Your answer must be the full listing, reproduced exactly.

=== Section Start ===

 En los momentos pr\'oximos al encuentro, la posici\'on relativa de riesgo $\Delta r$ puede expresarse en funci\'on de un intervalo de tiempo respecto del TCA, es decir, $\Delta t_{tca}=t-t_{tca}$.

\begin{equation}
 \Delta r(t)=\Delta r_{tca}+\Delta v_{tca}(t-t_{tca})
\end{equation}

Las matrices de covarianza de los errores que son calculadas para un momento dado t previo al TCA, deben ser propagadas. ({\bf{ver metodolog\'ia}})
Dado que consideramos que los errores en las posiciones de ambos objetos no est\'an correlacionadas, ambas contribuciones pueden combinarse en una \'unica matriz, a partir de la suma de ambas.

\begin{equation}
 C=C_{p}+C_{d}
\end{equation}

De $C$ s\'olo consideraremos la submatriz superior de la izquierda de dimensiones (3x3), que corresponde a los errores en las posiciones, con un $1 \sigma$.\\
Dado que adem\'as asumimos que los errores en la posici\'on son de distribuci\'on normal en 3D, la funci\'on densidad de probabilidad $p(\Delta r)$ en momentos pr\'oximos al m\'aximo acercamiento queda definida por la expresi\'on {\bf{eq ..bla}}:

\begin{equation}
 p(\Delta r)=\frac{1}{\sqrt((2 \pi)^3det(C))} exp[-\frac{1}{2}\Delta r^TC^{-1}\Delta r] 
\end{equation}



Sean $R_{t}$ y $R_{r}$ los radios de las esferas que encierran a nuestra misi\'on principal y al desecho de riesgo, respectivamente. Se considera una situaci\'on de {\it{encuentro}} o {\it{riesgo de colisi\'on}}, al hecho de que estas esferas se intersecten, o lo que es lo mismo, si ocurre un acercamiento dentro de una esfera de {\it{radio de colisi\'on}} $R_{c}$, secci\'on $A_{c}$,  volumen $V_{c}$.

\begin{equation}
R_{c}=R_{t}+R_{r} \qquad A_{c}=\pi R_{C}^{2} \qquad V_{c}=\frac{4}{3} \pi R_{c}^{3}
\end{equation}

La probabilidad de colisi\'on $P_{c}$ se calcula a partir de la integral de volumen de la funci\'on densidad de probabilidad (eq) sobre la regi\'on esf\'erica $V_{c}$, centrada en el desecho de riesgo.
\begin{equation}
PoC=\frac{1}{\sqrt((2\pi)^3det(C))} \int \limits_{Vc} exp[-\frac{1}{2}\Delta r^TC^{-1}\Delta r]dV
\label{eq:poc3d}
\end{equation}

=== Section End ===

→ Your solution:
 En los momentos pr\'oximos al encuentro, la posici\'on relativa de riesgo $\Delta r$ puede expresarse en funci\'on de un intervalo de tiempo respecto del TCA, es decir, $\Delta t_{tca}=t-t_{tca}$.

\begin{equation}
 \Delta r(t)=\Delta r_{tca}+\Delta v_{tca}(t-t_{tca})
\end{equation}

Las matrices de covarianza de los errores que son calculadas para un momento dado t previo al TCA, deben ser propagadas. ({\bf{ver metodolog\'ia}})
Dado que consideramos que los errores en las posiciones de ambos objetos no est\'an correlacionadas, ambas contribuciones pueden combinarse en una \'unica matriz, a partir de la suma de ambas.

\begin{equation}
 C=C_{p}+C_{d}
\end{equation}

De $C$ s\'olo consideraremos la submatriz superior de la izquierda de dimensiones (3x3), que corresponde a los errores en las posiciones, con un $1 \sigma$.\\
Dado que adem\'as asumimos que los errores en la posici\'on son de distribuci\'on normal en 3D, la funci\'on densidad de probabilidad $p(\Delta r)$ en momentos pr\'oximos al m\'aximo acercamiento queda definida por la expresi\'on {\bf{eq ..bla}}:

\begin{equation}
 p(\Delta r)=\frac{1}{\sqrt((2 \pi)^3det(C))} exp[-\frac{1}{2}\Delta r^TC^{-1}\Delta r] 
\end{equation}



Sean $R_{t}$ y $R_{r}$ los radios de las esferas que encierran a nuestra misi\'on principal y al desecho de riesgo, respectivamente. Se considera una situaci\'on de {\it{encuentro}} o {\it{riesgo de colisi\'on}}, al hecho de que estas esferas se intersecten, o lo que es lo mismo, si ocurre un acercamiento dentro de una esfera de {\it{radio de colisi\'on}} $R_{c}$, secci\'on $A_{c}$,  volumen $V_{c}$.

\begin{equation}
R_{c}=R_{t}+R_{r} \qquad A_{c}=\pi R_{C}^{2} \qquad V_{c}=\frac{4}{3} \pi R_{c}^{3}
\end{equation}

La probabilidad de colisi\'on $P_{c}$ se calcula a partir de la integral de volumen de la funci\'on densidad de probabilidad (eq) sobre la regi\'on esf\'erica $V_{c}$, centrada en el desecho de riesgo.
\begin{equation}
PoC=\frac{1}{\sqrt((2\pi)^3det(C))} \int \limits_{Vc} exp[-\frac{1}{2}\Delta r^TC^{-1}\Delta r]dV
\label{eq:poc3d}
\end{equation}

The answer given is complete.